"Currently in mainline the balancing of multiple RT threads is quite broken. That is to say that a high priority thread that is scheduled on a CPU with a higher priority thread, may need to unnecessarily wait while it can easily run on another CPU that's running a lower priority thread," began Steven Rostedt, describing his patchset to introduce improved real time task balancing. He explained:
"Balancing (or migrating) tasks in general is an art. Lots of considerations must be taken into account. Cache lines, NUMA and more. This is true with general processes which expect high through put and migration can be done in batch. But when it comes to RT tasks, we really need to put them off to a CPU that they can run on as soon as possible. Even if it means a bit of cache line flushing. Right now an RT task can wait several milliseconds before it gets scheduled to run. And perhaps even longer. The migration thread is not fast enough to take care of RT tasks."
Steven described his test cases and numerous issues he noticed with the current balancing code, noting, "to solve this issue, I've changed the RT task balancing from a passive method (migration thread) to an active method. This new method is to actively push or pull RT tasks when they are woken up or scheduled."
"I'm trying to keep some external drivers up to date with the kernel, and the first two weeks after the release is the worst time for me.

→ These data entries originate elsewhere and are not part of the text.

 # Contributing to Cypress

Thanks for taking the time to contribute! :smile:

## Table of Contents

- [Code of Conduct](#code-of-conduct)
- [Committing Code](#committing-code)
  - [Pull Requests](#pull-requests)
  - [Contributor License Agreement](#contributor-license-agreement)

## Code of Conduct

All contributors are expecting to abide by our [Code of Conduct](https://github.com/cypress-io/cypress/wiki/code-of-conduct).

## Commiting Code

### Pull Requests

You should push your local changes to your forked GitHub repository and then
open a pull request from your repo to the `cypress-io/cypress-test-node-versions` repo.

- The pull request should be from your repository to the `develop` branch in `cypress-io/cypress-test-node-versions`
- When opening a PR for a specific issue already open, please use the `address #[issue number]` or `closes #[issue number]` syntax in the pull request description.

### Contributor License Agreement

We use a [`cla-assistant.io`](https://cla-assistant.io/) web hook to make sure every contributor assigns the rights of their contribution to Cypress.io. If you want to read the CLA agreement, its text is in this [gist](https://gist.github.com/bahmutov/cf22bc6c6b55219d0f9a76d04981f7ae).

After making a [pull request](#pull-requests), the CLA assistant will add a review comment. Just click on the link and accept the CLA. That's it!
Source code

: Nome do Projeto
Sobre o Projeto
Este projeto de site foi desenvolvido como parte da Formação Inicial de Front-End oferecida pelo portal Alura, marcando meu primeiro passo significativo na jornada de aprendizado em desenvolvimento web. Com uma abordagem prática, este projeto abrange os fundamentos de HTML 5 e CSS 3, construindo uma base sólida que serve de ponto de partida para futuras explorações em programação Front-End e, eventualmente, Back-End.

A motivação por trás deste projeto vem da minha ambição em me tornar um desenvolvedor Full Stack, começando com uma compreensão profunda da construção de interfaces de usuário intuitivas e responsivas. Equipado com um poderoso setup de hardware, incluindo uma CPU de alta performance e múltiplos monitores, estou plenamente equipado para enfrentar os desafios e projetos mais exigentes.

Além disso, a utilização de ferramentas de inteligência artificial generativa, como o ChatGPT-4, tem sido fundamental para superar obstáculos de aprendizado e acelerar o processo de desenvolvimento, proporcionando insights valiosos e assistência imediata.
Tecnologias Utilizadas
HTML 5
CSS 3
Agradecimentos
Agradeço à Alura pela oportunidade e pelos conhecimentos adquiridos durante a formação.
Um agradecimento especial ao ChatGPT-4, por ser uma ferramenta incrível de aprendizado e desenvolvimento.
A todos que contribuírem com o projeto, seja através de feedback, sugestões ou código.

There is no way to distinguish the current git kernel from the latest release. It's only after rc1 is released that I can use the preprocessor to check LINUX_VERSION_CODE," explained Pavel Roskin, describing the ongoing effort to keep the out of tree MadWifi driver in sync with the latest released kernel. Rik Van Riel suggested:
"Consider this an incentive to submit your code for inclusion in the upstream kernel. Having all the common drivers integrated in the mainline kernel makes it much easier for users to use all their hardware, external drivers are not just a pain for the developers."

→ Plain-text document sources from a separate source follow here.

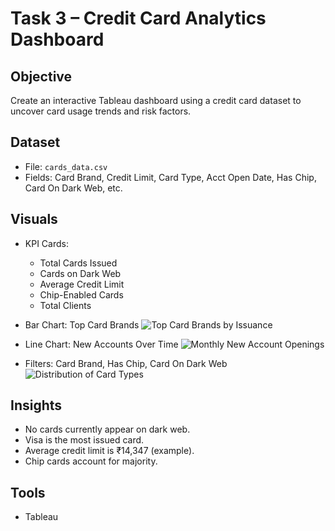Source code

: # Task 3 – Credit Card Analytics Dashboard

##  Objective
Create an interactive Tableau dashboard using a credit card dataset to uncover card usage trends and risk factors.

## Dataset
- File: `cards_data.csv`
- Fields: Card Brand, Credit Limit, Card Type, Acct Open Date, Has Chip, Card On Dark Web, etc.

##  Visuals
- KPI Cards:
  - Total Cards Issued
  - Cards on Dark Web
  - Average Credit Limit
  - Chip-Enabled Cards
  - Total Clients
- Bar Chart: Top Card Brands
  ![Top Card Brands by Issuance](https://github.com/user-attachments/assets/2697d294-e766-4271-be4b-0349fe421e48)

- Line Chart: New Accounts Over Time
  ![Monthly New Account Openings](https://github.com/user-attachments/assets/a859f92b-8341-4ff4-87fb-3ef8caf977d9)

- Filters: Card Brand, Has Chip, Card On Dark Web
![Distribution of Card Types](https://github.com/user-attachments/assets/6266d704-4c8a-4acf-a5d7-da52e3a5964b)

##  Insights
- No cards currently appear on dark web.
- Visa is the most issued card.
- Average credit limit is ₹14,347 (example).
- Chip cards account for majority.

##  Tools
- Tableau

Pavel acknowledged, "the incentive has already worked for MadWifi, which has landed in the wireless-2.6 repository under the name 'ath5k'. Still, there is a lot of work to do, and some features won't appear in the kernel driver soon, partly because they rely on the chipset features that still need to be reverse engineered. " In response to Pavel's original question, Dave Jones noted that Fedora kernels treat the development between a major release and the first release candidate as "rc0".
In a brief follow up to the earlier pluggable security discussion, Thomas Fricaccia reflected on the implications for the various security frameworks, "I noticed James Morris' proposal to eliminate the LSM in favor of ordaining SELinux as THE security framework forever and amen, followed by the definitive decision by Linus that LSM would remain." He then commented on a recent merged patch preventing the loading of security modules into a running kernel, "but then I noticed that, while the LSM would remain in existence, it was being closed to out-of-tree security frameworks. Yikes! Since then, I've been following the rush to put SMACK, TOMOYO and AppArmor 'in-tree'." Linus Torvalds replied:
"Yeah, it did come up. Andrew, when he sent it on to me, said that the SuSE people were ok with it (AppArmor), but I'm with you - I applied it, but I'm also perfectly willing to unapply it if there actually are valid out-of-tree users that people push for not merging. So Í don't think this is settled in any way - please keep discussing, and bringing it up. I'm definitely not in the camp that thinks that LSM needs to be 'controlled', but on the other hand, I'm also not going to undo that commit unless there are good real arguments for undoing it (not just theoretical ones).
"For example, I do kind of see the point that a 'real' security model might want to be compiled-in, and not something you override from a module. Of course, I'm personally trying to not use any modules at all, so I'm just odd and contrary, so whatever.. Real usage scenarios with LSM modules, please speak up!"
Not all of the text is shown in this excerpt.